Kedigdayaan Pertahanan Arsenal

Kedigdayaan Pertahanan Arsenal
Para pemain Arsenal merayakan gol Nacho Monreal.


Arsenal berhasil mengalahkan tamunya, Brighton Hove and Albion (BHA) pada hari minggu (1/10) di Emirates Stadium dengan skor 2-0. Dua gol kemenangan Arsenal dicetak oleh Nacho Monreal dan Alex Iwobi masing-masing di babak pertama dan kedua. Hasil ini membuat Arsenal terus menapaki tangga klasemen sementara Premier League.

Kran gol Arsenal dibuka pada menit 16 oleh pemain belakang asal Spanyol, Nacho Monreal. Mantan pemain Malaga ini memanfaatkan kemelut yang ada di depan gawang BHA. Tendangan kaki kanannya membuat Matt Ryan tak berdaya saat harus merelakan gawangnya dibobol.

Kemenangan Arsenal ditegaskan oleh gol kedua yang dicetak Alex Iwobi pada menit ke-56. Memanfaatkan umpan Alexis Sanchez, pemain asal Nigeria itu melepaskan sepakan keras yang tak mampu dihalau oleh Matt Ryan.

Kemenangan atas BHA sekaligus mempertegas betapa kuatnya pertahanan Arsenal dalam 4 pertandingan terakhir Premier League. Nirbobol saat melawan Bournemouth, Chelsea, WBA, dan terakhir melawan BHA membuat lini pertahanan Arsenal banjir pujian.

Pasca dibantai Liverpool 4-0 di Anfield pada pekan ketiga, seolah menjadi cambuk bagi lini pertahanan the gunners.Trio pertahanan yang digawangi oleh Koscielny, Mustafi, dan Monreal benar-benar sulit ditembus oleh barisan lini serang lawan. Terlebih mereka diapit oleh wing beck dengan kecepatan tinggi, Bellerin dan Kolasinac.

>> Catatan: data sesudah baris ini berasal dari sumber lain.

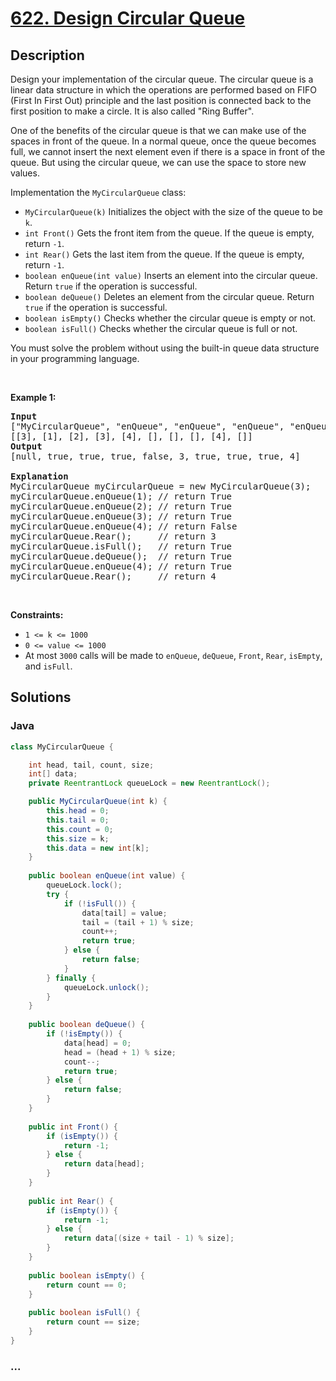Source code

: # [622. Design Circular Queue](https://leetcode.com/problems/design-circular-queue)

## Description

<p>Design your implementation of the circular queue. The circular queue is a linear data structure in which the operations are performed based on FIFO (First In First Out) principle and the last position is connected back to the first position to make a circle. It is also called &quot;Ring Buffer&quot;.</p>

<p>One of the benefits of the circular queue is that we can make use of the spaces in front of the queue. In a normal queue, once the queue becomes full, we cannot insert the next element even if there is a space in front of the queue. But using the circular queue, we can use the space to store new values.</p>

<p>Implementation the <code>MyCircularQueue</code> class:</p>

<ul>
	<li><code>MyCircularQueue(k)</code> Initializes the object with the size of the queue to be <code>k</code>.</li>
	<li><code>int Front()</code> Gets the front item from the queue. If the queue is empty, return <code>-1</code>.</li>
	<li><code>int Rear()</code> Gets the last item from the queue. If the queue is empty, return <code>-1</code>.</li>
	<li><code>boolean enQueue(int value)</code> Inserts an element into the circular queue. Return <code>true</code> if the operation is successful.</li>
	<li><code>boolean deQueue()</code> Deletes an element from the circular queue. Return <code>true</code> if the operation is successful.</li>
	<li><code>boolean isEmpty()</code> Checks whether the circular queue is empty or not.</li>
	<li><code>boolean isFull()</code> Checks whether the circular queue is full or not.</li>
</ul>

<p>You must solve the problem without using the built-in queue data structure in your programming language.&nbsp;</p>

<p>&nbsp;</p>
<p><strong>Example 1:</strong></p>

<pre>
<strong>Input</strong>
[&quot;MyCircularQueue&quot;, &quot;enQueue&quot;, &quot;enQueue&quot;, &quot;enQueue&quot;, &quot;enQueue&quot;, &quot;Rear&quot;, &quot;isFull&quot;, &quot;deQueue&quot;, &quot;enQueue&quot;, &quot;Rear&quot;]
[[3], [1], [2], [3], [4], [], [], [], [4], []]
<strong>Output</strong>
[null, true, true, true, false, 3, true, true, true, 4]

<strong>Explanation</strong>
MyCircularQueue myCircularQueue = new MyCircularQueue(3);
myCircularQueue.enQueue(1); // return True
myCircularQueue.enQueue(2); // return True
myCircularQueue.enQueue(3); // return True
myCircularQueue.enQueue(4); // return False
myCircularQueue.Rear();     // return 3
myCircularQueue.isFull();   // return True
myCircularQueue.deQueue();  // return True
myCircularQueue.enQueue(4); // return True
myCircularQueue.Rear();     // return 4
</pre>

<p>&nbsp;</p>
<p><strong>Constraints:</strong></p>

<ul>
	<li><code>1 &lt;= k &lt;= 1000</code></li>
	<li><code>0 &lt;= value &lt;= 1000</code></li>
	<li>At most <code>3000</code> calls will be made to&nbsp;<code>enQueue</code>, <code>deQueue</code>,&nbsp;<code>Front</code>,&nbsp;<code>Rear</code>,&nbsp;<code>isEmpty</code>, and&nbsp;<code>isFull</code>.</li>
</ul>


## Solutions

<!-- tabs:start -->


### **Java**

```java
class MyCircularQueue {

    int head, tail, count, size;
    int[] data;
    private ReentrantLock queueLock = new ReentrantLock();

    public MyCircularQueue(int k) {
        this.head = 0;
        this.tail = 0;
        this.count = 0;
        this.size = k;
        this.data = new int[k];
    }
    
    public boolean enQueue(int value) {
        queueLock.lock();
        try {
            if (!isFull()) {
                data[tail] = value;
                tail = (tail + 1) % size;
                count++;
                return true;
            } else {
                return false;
            }   
        } finally {
            queueLock.unlock();
        }
    }
    
    public boolean deQueue() {
        if (!isEmpty()) {
            data[head] = 0;
            head = (head + 1) % size;
            count--;
            return true;
        } else {
            return false;
        }
    }
    
    public int Front() {
        if (isEmpty()) {
            return -1;
        } else {
            return data[head];
        }
    }
    
    public int Rear() {
        if (isEmpty()) {
            return -1;
        } else {
            return data[(size + tail - 1) % size];
        }
    }
    
    public boolean isEmpty() {
        return count == 0;
    }
    
    public boolean isFull() {
        return count == size;
    }
}
```

### **...**

```

```

<!-- tabs:end -->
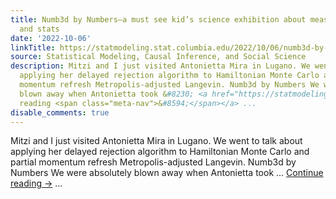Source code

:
```yaml
---
title: Numb3d by Numbers—a must see kid’s science exhibition about measurement, counting,
  and stats
date: '2022-10-06'
linkTitle: https://statmodeling.stat.columbia.edu/2022/10/06/numb3d-by-numbers-a-must-see-kids-science-exhibition-about-measurement-counting-and-stats/
source: Statistical Modeling, Causal Inference, and Social Science
description: Mitzi and I just visited Antonietta Mira in Lugano. We went to talk about
  applying her delayed rejection algorithm to Hamiltonian Monte Carlo and partial
  momentum refresh Metropolis-adjusted Langevin. Numb3d by Numbers We were absolutely
  blown away when Antonietta took &#8230; <a href="https://statmodeling.stat.columbia.edu/2022/10/06/numb3d-by-numbers-a-must-see-kids-science-exhibition-about-measurement-counting-and-stats/">Continue
  reading <span class="meta-nav">&#8594;</span></a> ...
disable_comments: true
---
```

Mitzi and I just visited Antonietta Mira in Lugano. We went to talk about applying her delayed rejection algorithm to Hamiltonian Monte Carlo and partial momentum refresh Metropolis-adjusted Langevin. Numb3d by Numbers We were absolutely blown away when Antonietta took &#8230; <a href="https://statmodeling.stat.columbia.edu/2022/10/06/numb3d-by-numbers-a-must-see-kids-science-exhibition-about-measurement-counting-and-stats/">Continue reading <span class="meta-nav">&#8594;</span></a> ...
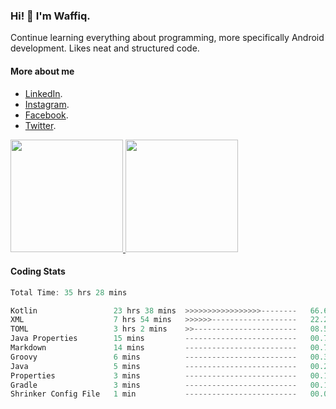 ### Hi! 👋 I'm Waffiq.

Continue learning everything about programming, more specifically Android development. Likes neat and structured code.

#### More about me 
- [LinkedIn](https://www.linkedin.com/in/waffiqaziz/).
- [Instagram](https://www.instagram.com/waffiqaziz/).
- [Facebook](https://web.facebook.com/WaffiqAziz/).
- [Twitter](https://twitter.com/AzizWaffiq).

<p align="left">
<a href="https://github.com/waffiqaziz">
  <img height="180em" src="https://github-readme-stats-eight-theta.vercel.app/api?username=waffiqaziz&show_icons=true&theme=algolia&include_all_commits=true&count_private=true"/>
  <img height="180em" src="https://github-readme-stats-eight-theta.vercel.app/api/top-langs/?username=waffiqaziz&layout=compact&langs_count=8&theme=algolia"/>
</a>
</p>

#### Coding Stats
<!--START_SECTION:waka-->

```rust
Total Time: 35 hrs 28 mins

Kotlin                 23 hrs 38 mins  >>>>>>>>>>>>>>>>>--------   66.67 %
XML                    7 hrs 54 mins   >>>>>>-------------------   22.28 %
TOML                   3 hrs 2 mins    >>-----------------------   08.59 %
Java Properties        15 mins         -------------------------   00.71 %
Markdown               14 mins         -------------------------   00.70 %
Groovy                 6 mins          -------------------------   00.32 %
Java                   5 mins          -------------------------   00.28 %
Properties             3 mins          -------------------------   00.18 %
Gradle                 3 mins          -------------------------   00.16 %
Shrinker Config File   1 min           -------------------------   00.06 %
```

<!--END_SECTION:waka-->
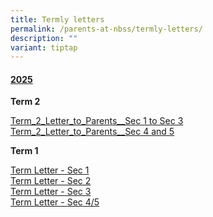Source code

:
 ```yaml
---
title: Termly letters
permalink: /parents-at-nbss/termly-letters/
description: ""
variant: tiptap
---
```

<h4><strong><u>2025</u></strong></h4>
<p></p>
<p><strong>Term 2</strong>
</p>
<p><a href="/files/2025 term letter/Term_2_Letter_to_Parents__S1_3_.pdf" rel="noopener nofollow" target="_blank">Term_2_Letter_to_Parents__Sec 1 to Sec 3</a>
<br><a href="/files/2025 term letter/Term_2_Letter_to_Parents__S4_5_.pdf" rel="noopener nofollow" target="_blank">Term_2_Letter_to_Parents__Sec 4 and 5</a>
</p>
<p></p>
<p><strong>Term 1</strong>
</p>
<p><a href="/files/2025 term letter/NBSS_Termly_Letter_2025_Term_1___Sec_1.pdf" rel="noopener nofollow" target="_blank">Term Letter - Sec 1</a>
<br><a href="/files/2025 term letter/NBSS_Termly_Letter_2025_Term_1___Sec_2.pdf" rel="noopener nofollow" target="_blank">Term Letter - Sec 2</a>
<br><a href="/files/2025 term letter/NBSS_Termly_Letter_2025_Term_1___Sec_3.pdf" rel="noopener nofollow" target="_blank">Term Letter - Sec 3</a>
<br><a href="/files/2025 term letter/NBSS_Termly_Letter_2025_Term_1___Sec_4___5.pdf" rel="noopener nofollow" target="_blank">Term Letter - Sec 4/5</a>
</p>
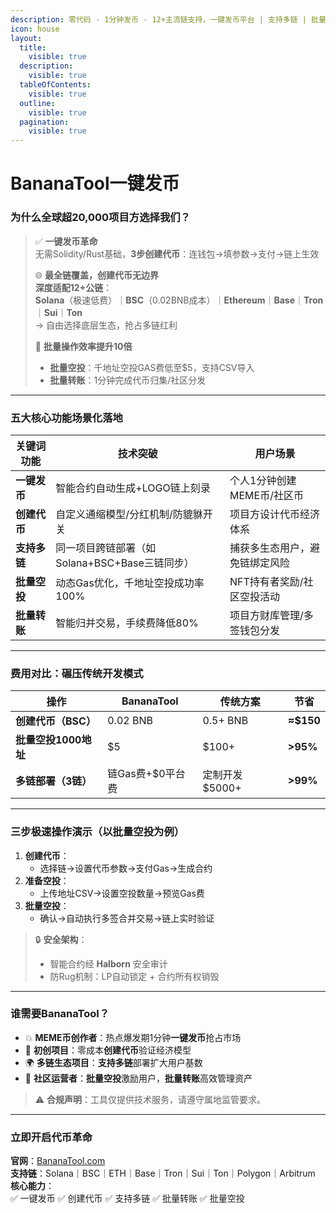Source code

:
 ```yaml
---
description: 零代码 · 1分钟发币 · 12+主流链支持，一键发币平台 | 支持多链 | 批量空投工具 | 批量转账工具
icon: house
layout:
  title:
    visible: true
  description:
    visible: true
  tableOfContents:
    visible: true
  outline:
    visible: true
  pagination:
    visible: true
---
```


# BananaTool一键发币

### **为什么全球超20,000项目方选择我们？**

> ✅ **一键发币革命**\
> 无需Solidity/Rust基础，**3步创建代币**：连钱包→填参数→支付→链上生效
>
> 🌐 **最全链覆盖，创建代币无边界**\
> **深度适配12+公链**：\
> **Solana**（极速低费）｜**BSC**（0.02BNB成本）｜**Ethereum**｜**Base**｜**Tron**｜**Sui**｜**Ton**\
> → 自由选择底层生态，抢占多链红利
>
> 🚀 **批量操作效率提升10倍**
>
> * **批量空投**：千地址空投GAS费低至$5，支持CSV导入
> * **批量转账**：1分钟完成代币归集/社区分发

***

### **五大核心功能场景化落地**

| **关键词功能** | **技术突破**                       | **用户场景**         |
| --------- | ------------------------------ | ---------------- |
| **一键发币**  | 智能合约自动生成+LOGO链上刻录              | 个人1分钟创建MEME币/社区币 |
| **创建代币**  | 自定义通缩模型/分红机制/防貔貅开关             | 项目方设计代币经济体系      |
| **支持多链**  | 同一项目跨链部署（如Solana+BSC+Base三链同步） | 捕获多生态用户，避免链绑定风险  |
| **批量空投**  | 动态Gas优化，千地址空投成功率100%           | NFT持有者奖励/社区空投活动  |
| **批量转账**  | 智能归并交易，手续费降低80%                | 项目方财库管理/多签钱包分发   |

***

### **费用对比：碾压传统开发模式**

| 操作             | BananaTool  | 传统方案       | 节省        |
| -------------- | ----------- | ---------- | --------- |
| **创建代币（BSC）**  | 0.02 BNB    | 0.5+ BNB   | **≈$150** |
| **批量空投1000地址** | $5          | $100+      | **>95%**  |
| **多链部署（3链）**   | 链Gas费+$0平台费 | 定制开发$5000+ | **>99%**  |

***

### **三步极速操作演示（以批量空投为例）**

1. **创建代币**：
   * 选择链→设置代币参数→支付Gas→生成合约
2. **准备空投**：
   * 上传地址CSV→设置空投数量→预览Gas费
3. **批量空投**：
   * 确认→自动执行多签合并交易→链上实时验证

> 🔒 **安全架构**：
>
> * 智能合约经 **Halborn** 安全审计
> * 防Rug机制：LP自动锁定 + 合约所有权销毁

***

### **谁需要BananaTool？**

* 💥 **MEME币创作者**：热点爆发期1分钟**一键发币**抢占市场
* 🏢 **初创项目**：零成本**创建代币**验证经济模型
* 🌍 **多链生态项目**：**支持多链**部署扩大用户基数
* 👥 **社区运营者**：**批量空投**激励用户，**批量转账**高效管理资产

> ⚠️ **合规声明**：工具仅提供技术服务，请遵守属地监管要求。

***

### **立即开启代币革命**

**官网**：[BananaTool.com](https://www.bananatool.com/)\
**支持链**：Solana｜BSC｜ETH｜Base｜Tron｜Sui｜Ton｜Polygon｜Arbitrum\
**核心能力**：\
✅ 一键发币 ✅ 创建代币 ✅ 支持多链 ✅ 批量转账 ✅ 批量空投
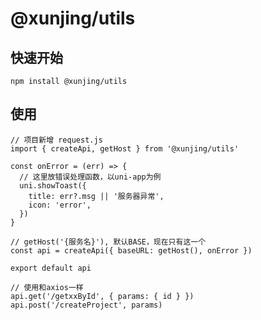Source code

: # @xunjing/utils

## 快速开始
```npm install @xunjing/utils```

## 使用
```
// 项目新增 request.js
import { createApi, getHost } from '@xunjing/utils'

const onError = (err) => {
  // 这里放错误处理函数，以uni-app为例
  uni.showToast({
    title: err?.msg || '服务器异常',
    icon: 'error',
  })
}

// getHost('{服务名}'), 默认BASE，现在只有这一个
const api = createApi({ baseURL: getHost(), onError })

export default api

```

```
// 使用和axios一样
api.get('/getxxById', { params: { id } })
api.post('/createProject', params)
```
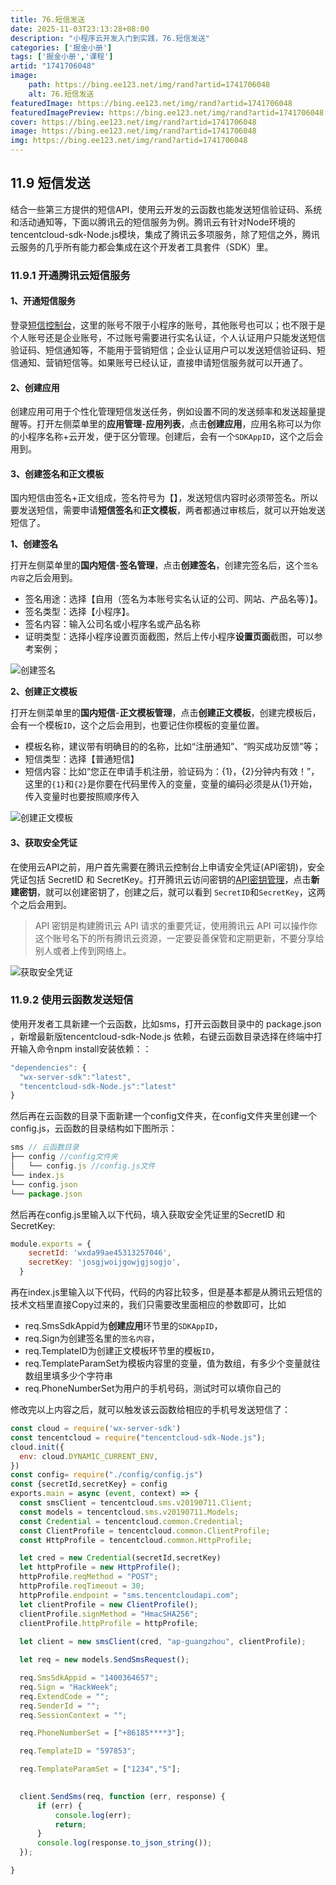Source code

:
 ```yaml
---
title: 76.短信发送
date: 2025-11-03T23:13:28+08:00
description: "小程序云开发入门到实践，76.短信发送"
categories: ['掘金小册']
tags: ['掘金小册','课程']
artid: "1741706048"
image:
    path: https://bing.ee123.net/img/rand?artid=1741706048
    alt: 76.短信发送
featuredImage: https://bing.ee123.net/img/rand?artid=1741706048
featuredImagePreview: https://bing.ee123.net/img/rand?artid=1741706048
cover: https://bing.ee123.net/img/rand?artid=1741706048
image: https://bing.ee123.net/img/rand?artid=1741706048
img: https://bing.ee123.net/img/rand?artid=1741706048
---
```


## 11.9 短信发送
结合一些第三方提供的短信API，使用云开发的云函数也能发送短信验证码、系统和活动通知等，下面以腾讯云的短信服务为例。腾讯云有针对Node环境的tencentcloud-sdk-Node.js模块，集成了腾讯云多项服务，除了短信之外，腾讯云服务的几乎所有能力都会集成在这个开发者工具套件（SDK）里。

### 11.9.1 开通腾讯云短信服务
#### 1、开通短信服务
登录[短信控制台](https://console.cloud.tencent.com/smsv2)，这里的账号不限于小程序的账号，其他账号也可以；也不限于是个人账号还是企业账号，不过账号需要进行实名认证，个人认证用户只能发送短信验证码、短信通知等，不能用于营销短信；企业认证用户可以发送短信验证码、短信通知、营销短信等。如果账号已经认证，直接申请短信服务就可以开通了。

#### 2、创建应用
创建应用可用于个性化管理短信发送任务，例如设置不同的发送频率和发送超量提醒等。打开左侧菜单里的**应用管理**-**应用列表**，点击**创建应用**，应用名称可以为你的小程序名称+云开发，便于区分管理。创建后，会有一个`SDKAppID`，这个之后会用到。

#### 3、创建签名和正文模板
国内短信由签名+正文组成，签名符号为【】，发送短信内容时必须带签名。所以要发送短信，需要申请**短信签名**和**正文模板**，两者都通过审核后，就可以开始发送短信了。

**1、创建签名**

打开左侧菜单里的**国内短信**-**签名管理**，点击**创建签名**，创建完签名后，这个`签名内容`之后会用到。
- 签名用途：选择【自用（签名为本账号实名认证的公司、网站、产品名等）】。
- 签名类型：选择【小程序】。
- 签名内容：输入公司名或小程序名或产品名称
- 证明类型：选择小程序设置页面截图，然后上传小程序**设置页面**截图，可以参考案例；

![创建签名](https://p3-juejin.byteimg.com/tos-cn-i-k3u1fbpfcp/52f1e25c6259443cb779136aaf2f59c0~tplv-k3u1fbpfcp-zoom-1.image)

**2、创建正文模板**

打开左侧菜单里的**国内短信**-**正文模板管理**，点击**创建正文模板**，创建完模板后，会有一个模板`ID`，这个之后会用到，也要记住你模板的变量位置。
- 模板名称，建议带有明确目的的名称，比如“注册通知”、“购买成功反馈”等；
- 短信类型：选择【普通短信】
- 短信内容：比如“您正在申请手机注册，验证码为：{1}，{2}分钟内有效！”，这里的`{1}`和`{2}`是你要在代码里传入的变量，变量的编码必须是从{1}开始，传入变量时也要按照顺序传入

![创建正文模板](https://p3-juejin.byteimg.com/tos-cn-i-k3u1fbpfcp/01cbe84cb10c4ecf9a9564e0c1a8ddf4~tplv-k3u1fbpfcp-zoom-1.image)

#### 3、获取安全凭证
在使用云API之前，用户首先需要在腾讯云控制台上申请安全凭证(API密钥)，安全凭证包括 SecretID 和 SecretKey。打开腾讯云访问密钥的[API密钥管理](https://console.cloud.tencent.com/cam/capi)，点击**新建密钥**，就可以创建密钥了，创建之后，就可以看到 `SecretID`和`SecretKey`，这两个之后会用到。

>API 密钥是构建腾讯云 API 请求的重要凭证，使用腾讯云 API 可以操作你这个账号名下的所有腾讯云资源，一定要妥善保管和定期更新，不要分享给别人或者上传到网络上。

![获取安全凭证](https://p3-juejin.byteimg.com/tos-cn-i-k3u1fbpfcp/182b10ce65bb457dba7bb9909abade16~tplv-k3u1fbpfcp-zoom-1.image)

### 11.9.2 使用云函数发送短信
使用开发者工具新建一个云函数，比如sms，打开云函数目录中的 package.json ，新增最新版tencentcloud-sdk-Node.js 依赖，右键云函数目录选择在终端中打开输入命令npm install安装依赖：：
```javascript
"dependencies": {
  "wx-server-sdk":"latest",
  "tencentcloud-sdk-Node.js":"latest"
}
```
然后再在云函数的目录下面新建一个config文件夹，在config文件夹里创建一个config.js，云函数的目录结构如下图所示：
```javascript
sms // 云函数目录
├── config //config文件夹
│   └── config.js //config.js文件
└── index.js
└── config.json 
└── package.json 
```
然后再在config.js里输入以下代码，填入获取安全凭证里的SecretID 和 SecretKey:
```javascript
module.exports = {
    secretId: 'wxda99ae45313257046',  
    secretKey: 'josgjwoijgowjgjsogjo', 
  }
```
再在index.js里输入以下代码，代码的内容比较多，但是基本都是从腾讯云短信的技术文档里直接Copy过来的，我们只需要改里面相应的参数即可，比如
- req.SmsSdkAppid为**创建应用**环节里的`SDKAppID`，
- req.Sign为创建签名里的`签名内容`，
- req.TemplateID为创建正文模板环节里的模板`ID`，
- req.TemplateParamSet为模板内容里的变量，值为数组，有多少个变量就往数组里填多少个字符串
- req.PhoneNumberSet为用户的手机号码，测试时可以填你自己的

修改完以上内容之后，就可以触发该云函数给相应的手机号发送短信了：

```javascript
const cloud = require('wx-server-sdk')
const tencentcloud = require("tencentcloud-sdk-Node.js");
cloud.init({
  env: cloud.DYNAMIC_CURRENT_ENV,
})
const config= require("./config/config.js")
const {secretId,secretKey} = config
exports.main = async (event, context) => {
  const smsClient = tencentcloud.sms.v20190711.Client;
  const models = tencentcloud.sms.v20190711.Models;
  const Credential = tencentcloud.common.Credential;
  const ClientProfile = tencentcloud.common.ClientProfile;
  const HttpProfile = tencentcloud.common.HttpProfile;

  let cred = new Credential(secretId,secretKey)
  let httpProfile = new HttpProfile();
  httpProfile.reqMethod = "POST";
  httpProfile.reqTimeout = 30;
  httpProfile.endpoint = "sms.tencentcloudapi.com";
  let clientProfile = new ClientProfile();
  clientProfile.signMethod = "HmacSHA256";
  clientProfile.httpProfile = httpProfile;
  
  let client = new smsClient(cred, "ap-guangzhou", clientProfile);

  let req = new models.SendSmsRequest();

  req.SmsSdkAppid = "1400364657";
  req.Sign = "HackWeek";
  req.ExtendCode = "";
  req.SenderId = "";
  req.SessionContext = "";

  req.PhoneNumberSet = ["+86185****3"];

  req.TemplateID = "597853";

  req.TemplateParamSet = ["1234","5"];
  

  client.SendSms(req, function (err, response) {
      if (err) {
          console.log(err);
          return;
      }
      console.log(response.to_json_string());
  });

}
```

Kesolidan barikade pertahanan Arsenal memudahkan kerja Petr Cech yang semakin menasbihkan dirinya menjadi kiper dengan raihan cleansheet terbanyak sepanjang masa di Liga Inggris. Rekor cleansheet Cech kini jauh meninggalkan torehan dari David James.

Dalam 4 pertandingan terakhir Arsenal di Liga, mereka menyapu bersih semua pertandingan dengan raihan nirbobol. Pertahanan Arsenal begitu sulit ditembus lantaran dalam formasi 3-4-3, sejatinya mereka memainkan 5 bek sekaligus.
Saat posisi menyerang, mereka menyisakan Koscielny, Mustafi, dan Monreal. 

Namun saat bertahan, mereka menambah sisi kanan dan kiri dengan mundurnya Bellerin dan Kolasinac di kedua sisi sayap. Sehingga para penyerang lawan harus menghadapi 5 bek Arsenal sekaligus saat menyerang.

Sejatinya kekuatan lini pertahanan Arsenal ada di Bellerin dan Kolasinac. Mereka berdua kerap maju mundur membantu pertahanan dan mendukung serangan lewat sisi sayap. Sehingga saat mereka membantu penyerangan, Arsenal masih menyisakan 3 orang di belakang. Terlebih saat duo wing beck ini bertahan, maka Arsenal memiliki 5 pemain di belakang.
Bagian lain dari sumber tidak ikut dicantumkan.